Q : Le rituximab ne semble pas améliorer les résultats autant dans le lymphome du manteau que dans le lymphome folliculaire et, pourtant, il est recommandé dans le traitement du lymphome du manteau, que celui-ci ait déjà été traité ou non. Y a-t-il une raison particulière pour laquelle le groupe considère que le rituximab peut être utile chez ces patients?

R : Le terme «lymphome du manteau» désigne en fait un groupe de lymphomes où se recoupent les pires caractéristiques des lymphomes agressifs et les pires caractéristiques des lymphomes indolents. Ces lymphomes étant à la fois agressifs et incurables, la chimiothérapie standard n’est pas vraiment idéale. On dispose de données concrètes montrant un bénéfice associé au rituximab dans ce contexte, mais elles sont un peu moins concluantes que dans le lymphome agressif; en effet, son ajout prolonge la durée de la réponse dans le lymphome du manteau, mais son effet sur la survie est moins homogène. Par contre, aucune étude n’a montré que le rituximab était nocif. Bref, vu le nombre restreint d’options et une survie plutôt brève, le groupe estimait qu’il devait recommander le rituximab dans le lymphome du manteau même si son effet sur la survie n’est pas tout à fait clair.

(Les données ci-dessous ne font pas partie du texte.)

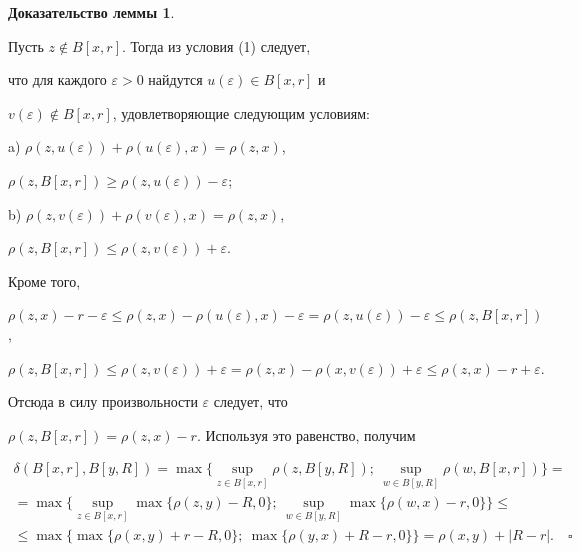 {\bf Доказательство леммы 1}.


Пусть $z \notin B[x,r]$. Тогда из условия (1) следует,


что для каждого $\varepsilon >0$ найдутся $u(\varepsilon ) \in B[x,r]$ и 


$v(\varepsilon ) \notin B[x,r]$, удовлетворяющие следующим условиям:





a) $\rho (z,u(\varepsilon )) + \rho (u(\varepsilon),x) = \rho (z,x)$, 


$\rho (z,B[x,r]) \geq \rho (z,u(\varepsilon )) - \varepsilon $;





b) $\rho (z,v(\varepsilon )) + \rho (v(\varepsilon),x) = \rho (z,x)$, 


$\rho (z,B[x,r]) \leq \rho (z,v(\varepsilon )) + \varepsilon $.





\noindent{}Кроме того, 


$\rho (z,x) - r - \varepsilon \leq \rho (z,x) -


\rho (u(\varepsilon ),x) - \varepsilon = 


\rho (z,u(\varepsilon )) - \varepsilon \leq \rho (z,B[x,r])$, 


$\rho (z,B[x,r]) \leq \rho (z,v(\varepsilon )) + \varepsilon


= \rho (z,x) - \rho (x,v(\varepsilon )) + \varepsilon \leq \rho (z,x) - r 


+ \varepsilon.$


Отсюда в силу произвольности $\varepsilon $ следует, что 


$\rho (z,B[x,r]) = \rho (z,x ) - r$. Используя это равенство, получим


\begin{multline*}


\delta (B[x,r],B[y,R]) = 


\max\{\sup_{z \in B[x,r]}{\rho(z,B[y,R])};


\ \sup_{w \in B[y,R]}{\rho(w,B[x,r])}\} = \\


%


=\max\{\sup_{z \in B[x,r]}{\max\{\rho(z,y) - R,0\}};


\ \sup_{w \in B[y,R]}{\max\{\rho(w,x)- r,0\}}\} \leq \\ 


%


\le \max\{\max\{\rho(x,y) + r - R,0\};\ \max\{\rho(y,x) + R - r,0\}\}


= \rho (x,y) + |R - r|.\quad\square


\end{multline*}





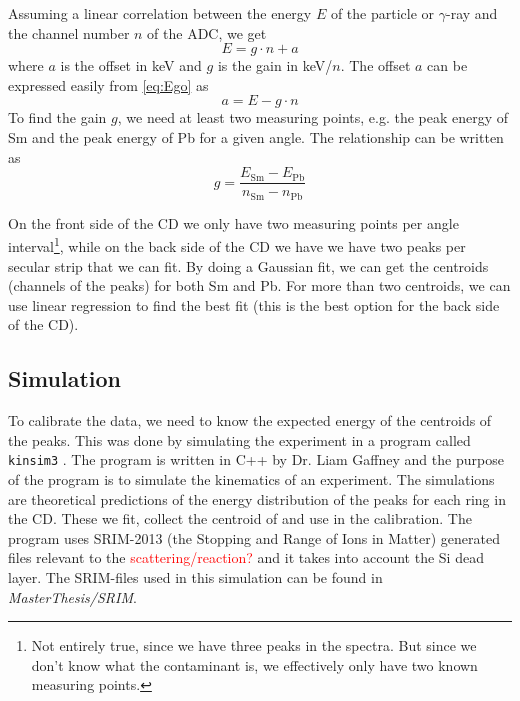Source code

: \documentclass[twoside,english]{uiofysmaster/uiofysmaster}
\newcommand{\ga}{$\gamma$}
\begin{document}
Assuming a linear correlation between the energy $E$ of the particle or \ga-ray and the channel number $n$ of the ADC, we get
\begin{equation}\label{eq:Ego}
	E = g \cdot n + a
\end{equation}
where $a$ is the offset in keV and $g$ is the gain in keV/$n$. 
The offset $a$ can be expressed easily from \autoref{eq:Ego} as 
\begin{equation}\label{eq:offset}
	a = E - g \cdot n 
\end{equation}
To find the gain $g$, we need at least two measuring points, e.g. the peak energy of Sm and the peak energy of Pb for a given angle. 
The relationship can be written as 
\begin{equation}\label{eq:gain}
	g = \frac{E_{\text{Sm}} - E_{\text{Pb}}}{n_{\text{Sm}} - n_{\text{Pb}}}
\end{equation}

On the front side of the CD we only have two measuring points per angle interval\footnote{Not entirely true, since we have three peaks in the spectra. But since we don't know what the contaminant is, we effectively only have two known measuring points.}, while on the back side of the CD we have we have two peaks per secular strip that we can fit. 
By doing a Gaussian fit, we can get the centroids (channels of the peaks) for both Sm and Pb. 
For more than two centroids, we can use linear regression to find the best fit (this is the best option for the back side of the CD).



\subsection{Simulation}
To calibrate the data, we need to know the expected energy of the centroids of the peaks. 
This was done by simulating the experiment in a program called \texttt{kinsim3} \cite{kinsim}. 
The program is written in C++ by Dr. Liam Gaffney and the purpose of the program is to simulate the kinematics of an experiment. 
The simulations are theoretical predictions of the energy distribution of the peaks for each ring in the CD.
These we fit, collect the centroid of and use in the calibration.
The program uses SRIM-2013 \cite{SRIM} (the Stopping and Range of Ions in Matter) generated files relevant to the \textcolor{red}{scattering/reaction?} and it takes into account the Si dead layer. 
The SRIM-files used in this simulation can be found in \textit{MasterThesis/SRIM}.
\end{document}
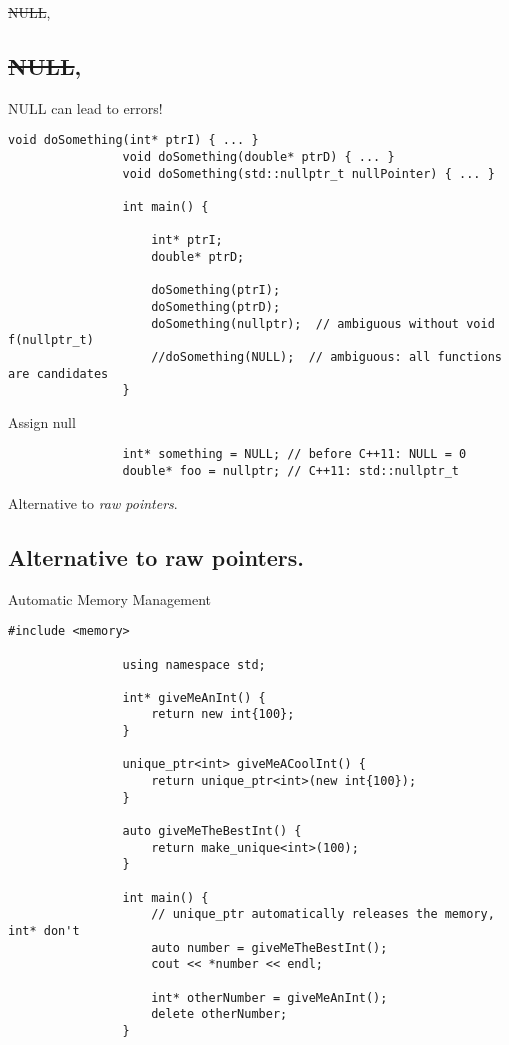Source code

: \documentclass{beamer}
\newcommand{\normalSizeItem}[1] {
  \normalsize{\item #1}
}
\begin{document}
		\begin{frame}[fragile]{\sout{NULL}, }	
			\subsection{\sout{NULL}, }
			\begin{itemize}
			
				\normalSizeItem { NULL can lead to errors! }
				\begin{lstlisting}[basicstyle={\tiny\ttfamily}]
				void doSomething(int* ptrI) { ... }
				void doSomething(double* ptrD) { ... }
				void doSomething(std::nullptr_t nullPointer) { ... } 
				
				int main() {
				
					int* ptrI;
					double* ptrD;
				 
					doSomething(ptrI);
					doSomething(ptrD);
					doSomething(nullptr);  // ambiguous without void f(nullptr_t)
					//doSomething(NULL);  // ambiguous: all functions are candidates
				}
				\end{lstlisting}
				
				\normalSizeItem { Assign null}
				\begin{lstlisting}
				int* something = NULL; // before C++11: NULL = 0
				double* foo = nullptr; // C++11: std::nullptr_t
				\end{lstlisting}
				
			\end{itemize}
		\end{frame}
		
		\begin{frame}[fragile]{Alternative to \textit{raw pointers}. }	
			\subsection{Alternative to raw pointers. }
			\begin{itemize}
			
				\normalSizeItem { Automatic Memory Management }
				\begin{lstlisting}[basicstyle={\tiny\ttfamily}]
				#include <memory>
				
				using namespace std;
				
				int* giveMeAnInt() { 
					return new int{100};
				}
				
				unique_ptr<int> giveMeACoolInt() {
					return unique_ptr<int>(new int{100});
				}
				
				auto giveMeTheBestInt() {
					return make_unique<int>(100);
				}
				
				int main() {	
					// unique_ptr automatically releases the memory, int* don't
					auto number = giveMeTheBestInt();
					cout << *number << endl;
					
					int* otherNumber = giveMeAnInt();
					delete otherNumber;
				}
				\end{lstlisting}				
			\end{itemize}
		\end{frame}
		
\end{document}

Q : Vous indiquez que le rôle du rituximab est «fluide» et «en constante évolution». Y a-t-il de nouvelles utilisations en perspective dans un avenir prochain?

R : Le rituximab est maintenant utilisé comme traitement d’entretien après [le traitement initial du] lymphome indolent, car on a observé un effet favorable sur la survie en l’administrant pendant deux ans [après le traitement initial]; cette pratique est maintenant la norme au Canada. Pour ce qui est de l’avenir, la leucémie lymphoïde chronique, la forme de leucémie la plus courante dans les pays occidentaux, est un élément clé des résultats attendus. Par ailleurs, comme la leucémie aiguë lymphoblastique (LAL) exprime l’antigène CD-20, qui est la cible du rituximab, on verra peut-être un bénéfice. Pour l’instant, aucune donnée probante provenant d’un ECR n’indique que le rituximab pourrait être utile dans la LAL. Les études sont en cours et nous prévoyons avoir une réponse à nos interrogations à court terme. On ne sait pas encore combien de fois on peut réutiliser le rituximab, car la réalisation de ces études est complexe, mais les membres du groupe étaient d’accord à l’unanimité pour dire qu’il serait bête de ne pas offrir le rituximab de nouveau aux patients dont la réponse au rituximab a été bonne et durable la première fois. Si le rituximab s’est déjà révélé efficace, on devrait pouvoir l’utiliser de nouveau en association avec les protocoles de chimiothérapie subséquents.